Modern Slavery: co-ordinated action critical to helping victims

02 May 2018

The Public Accounts Committee finds Government still lacks data and systems to properly understand the crime, its victims and perpetrators.

Government does not know how much money it spends tackling modern slavery

The Home Office introduced an ambitious Modern Slavery Strategy in 2014, but it has taken too long to learn what works in the system, to understand the complexities of the crime and to turn the strategy and the Modern Slavery Act into an effective and co-ordinated approach across government.

Government does not yet have the data or systems to understand the crime, the demographics and circumstances of the victims and the perpetrators, making the digitisation of the National Referral Mechanism (NRM) a priority.

Nor does it know how much money it spends tackling modern slavery or what success looks like, meaning it cannot establish whether its strategy is working or how it should prioritise its actions.

No minimum care standards put in place

Potential victims are waiting far too long for a decision on whether they will be treated as a victim of modern slavery, causing further distress and anxiety to vulnerable people.

The Department has not put in place minimum care standards and it does not inspect the level of care provided to potential victims, so it does not know whether or not victims are receiving adequate care.

The Department also does not know what happens to victims after they have gone through the system and whether, for example, they have been trafficked again.

Chair's comments

Comment from Committee Chair, Meg Hillier MP:

"Victims of modern slavery can face unimaginable horrors but the Government’s good intentions have yet to result in coherent action to help them.

Government cannot hope to target resources in an effective manner until it properly understands the scale and nature of the challenge. This crime is complex and a piecemeal approach will not cut it.

Government must get a grip on what works and what doesn’t; when things change, it must be sufficiently informed and agile to respond.

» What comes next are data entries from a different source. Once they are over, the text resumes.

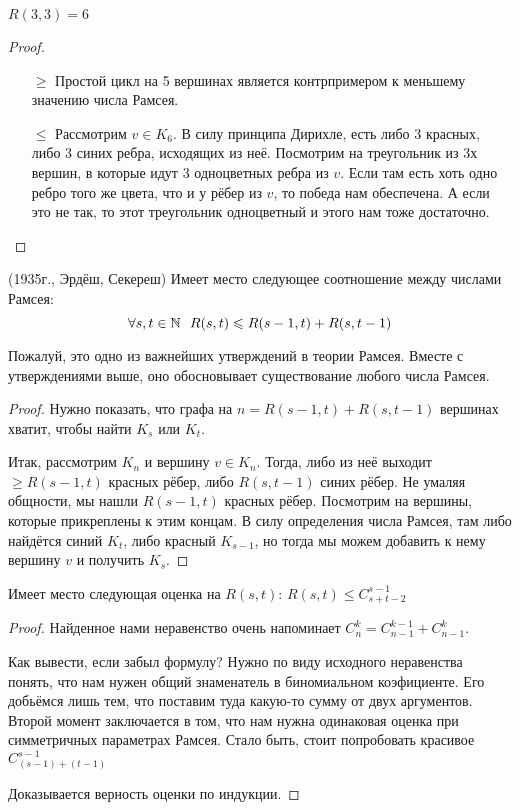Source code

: \begin{proposition}
	$R(3, 3) = 6$
\end{proposition}

\begin{proof}~
	\begin{itemize}
		\item[$\ge$] Простой цикл на 5 вершинах является контрпримером к меньшему значению числа Рамсея.
		
		\item[$\le$] Рассмотрим $v \in K_6$. В силу принципа Дирихле, есть либо 3 красных, либо 3 синих ребра, исходящих из неё. Посмотрим на треугольник из 3х вершин, в которые идут 3 одноцветных ребра из $v$. Если там есть хоть одно ребро того же цвета, что и у рёбер из $v$, то победа нам обеспечена. А если это не так, то этот треугольник одноцветный и этого нам тоже достаточно.
	\end{itemize}
\end{proof}

\begin{theorem} (1935г., Эрдёш, Секереш)
	Имеет место следующее соотношение между числами Рамсея:
	\[
		\forall s, t \in \mathbb{N}\ \ R(s, t) \leqslant R(s - 1, t) + R(s, t - 1)
	\]
\end{theorem}

\begin{note}
	Пожалуй, это одно из важнейших утверждений в теории Рамсея. Вместе с утверждениями выше, оно обосновывает существование любого числа Рамсея.
\end{note}

\begin{proof}
	Нужно показать, что графа на $n = R(s - 1, t) + R(s, t - 1)$ вершинах хватит, чтобы найти $K_s$ или $K_t$.
	
	Итак, рассмотрим $K_n$ и вершину $v \in K_n$. Тогда, либо из неё выходит $\ge R(s - 1, t)$ красных рёбер, либо $R(s, t - 1)$ синих рёбер. Не умаляя общности, мы нашли $R(s - 1, t)$ красных рёбер. Посмотрим на вершины, которые прикреплены к этим концам. В силу определения числа Рамсея, там либо найдётся синий $K_t$, либо красный $K_{s - 1}$, но тогда мы можем добавить к нему вершину $v$ и получить $K_s$.
\end{proof}

\begin{proposition}
	Имеет место следующая оценка на $R(s, t)$: \(R(s, t) \le C_{s + t - 2}^{s - 1}\)
\end{proposition}

\begin{proof}
	Найденное нами неравенство очень напоминает $C_n^k = C_{n - 1}^{k - 1} + C_{n - 1}^k$.
	
	Как вывести, если забыл формулу? Нужно по виду исходного неравенства понять, что нам нужен общий знаменатель в биномиальном коэфициенте. Его добьёмся лишь тем, что поставим туда какую-то сумму от двух аргументов. Второй момент заключается в том, что нам нужна одинаковая оценка при симметричных параметрах Рамсея. Стало быть, стоит попробовать красивое $C_{(s - 1) + (t - 1)}^{s - 1}$
	
	Доказывается верность оценки по индукции.
\end{proof}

There are flaws to address in the action it has taken thus far. Compliance with supply chains legislation is dismal and long waits in the referrals system are compounding the distress of potential victims.

Monitoring of victim support services is poor and there are worrying variations in the response of local police forces.

Brexit may complicate the picture further and it is critical that Government acts swiftly on the concerns set out in our report."